3 Replies Latest reply on Apr 5, 2018 10:15 AM by Intel Corporation

    Instruction specification error in "Intel 64 and IA-32 Architectures Software Developer's Manual"  Vol 2

    sdasgup3

      Bug Report 1: vpsravd %xmm3, %xmm2, %xmm1

       

      Semantics as per Intel Manual

       

      %ymm1  : 0x0₁₂₈ ∘ ((%ymm2[127:96] sign_shift_right (0x0₂₇ ∘ %ymm3[100:96])) ∘

                        ((%ymm2[95:64] sign_shift_right %ymm3[95:64]) ∘

                        ((%ymm2[63:32] sign_shift_right %ymm3[63:32]) ∘

                        (%ymm2[31:0] sign_shift_right %ymm3[31:0]))))

       

       

      ** ∘ is the concatenate symbol here.

       

      Note that the first term ((%ymm2[127:96] sign_shift_right (0x0₂₇ ∘ %ymm3[100:96])) has only 5 bits selected from  '%ymm3'.

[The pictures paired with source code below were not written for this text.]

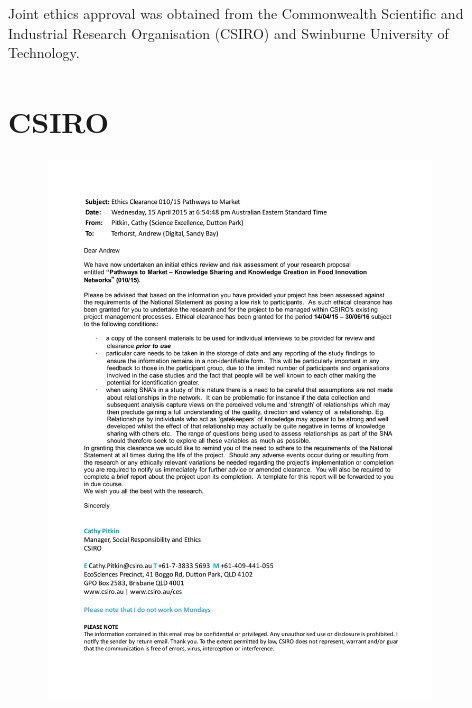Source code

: Joint ethics approval was obtained from the Commonwealth Scientific and Industrial Research Organisation (CSIRO) and Swinburne University of Technology.

\section{CSIRO}

\begin{figure}[hbt!]
    \centering
    \includegraphics[width = 0.9\textwidth]{Images/CSSHREC_010_15.pdf}
    \caption[Evidence of ethics approval -- CSIRO]{}
    \label{fig:csiro_ethics_approval}
\end{figure}

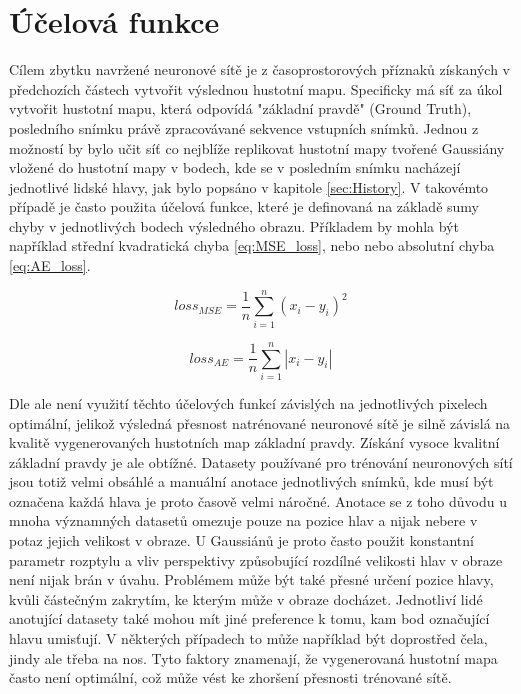 \section{Účelová funkce}

Cílem zbytku navržené neuronové sítě je z časoprostorových příznaků získaných v předchozích částech vytvořit výslednou hustotní mapu.
Specificky má síť za úkol vytvořit hustotní mapu, která odpovídá "základní pravdě" (Ground Truth), posledního snímku právě zpracovávané sekvence vstupních snímků.
Jednou z možností by bylo učit síť co nejblíže replikovat hustotní mapy tvořené Gaussiány vložené do hustotní mapy v bodech, kde se v posledním snímku nacházejí jednotlivé lidské hlavy, jak bylo popsáno v kapitole \ref{sec:History}.
V takovémto případě je často použita účelová funkce, které je definovaná na základě sumy chyby v jednotlivých bodech výsledného obrazu. Příkladem by mohla být například střední kvadratická chyba \ref{eq:MSE_loss}, nebo nebo absolutní chyba \ref{eq:AE_loss}.

\begin{equation}
loss_{MSE} = \frac{1}{n} \sum_{i=1}^{n} (x_i - y_i)^2
\label{eq:MSE_loss}
\end{equation}

\begin{equation}
loss_{AE} = \frac{1}{n} \sum_{i=1}^{n} |x_i - y_i|
\label{eq:AE_loss}
\end{equation}

Dle \cite{Bayesian_Crowd_Counting, DM_Count} ale není využití těchto účelových funkcí závislých na jednotlivých pixelech optimální, jelikož výsledná přesnost natrénované neuronové sítě je silně závislá na kvalitě vygenerovaných hustotních map základní pravdy.
Získání vysoce kvalitní základní pravdy je ale obtížné.
Datasety používané pro trénování neuronových sítí jsou totiž velmi obsáhlé a manuální anotace jednotlivých snímků, kde musí být označena každá hlava je proto časově velmi náročné.
Anotace se z toho důvodu u mnoha významných datasetů omezuje pouze na pozice hlav a nijak nebere v potaz jejich velikost v obraze. U Gaussiánů je proto často použit konstantní parametr rozptylu a vliv perspektivy způsobující rozdílné velikosti hlav v obraze není nijak brán v úvahu.
Problémem může být také přesné určení pozice hlavy, kvůli částečným zakrytím, ke kterým může v obraze docházet.
Jednotliví lidé anotující datasety také mohou mít jiné preference k tomu, kam bod označující hlavu umisťují. V některých případech to může například být doprostřed čela, jindy ale třeba na nos.
Tyto faktory znamenají, že vygenerovaná hustotní mapa často není optimální, což může vést ke zhoršení přesnosti trénované sítě.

      But the actual execution behaviour seem to expect  32 bits from %ymm3, i.e.,  ((%ymm2[127:96] sign_shift_right 0x0₂₇ ∘ %ymm3[127:96])

       

      The following is the pseudo code from manual

       

       

      VPSRAVD (VEX.128 version)

      COUNT_0 = SRC2[31 : 0]

      (* Repeat Each COUNT_i for the 2nd through 4th dwords of SRC2*)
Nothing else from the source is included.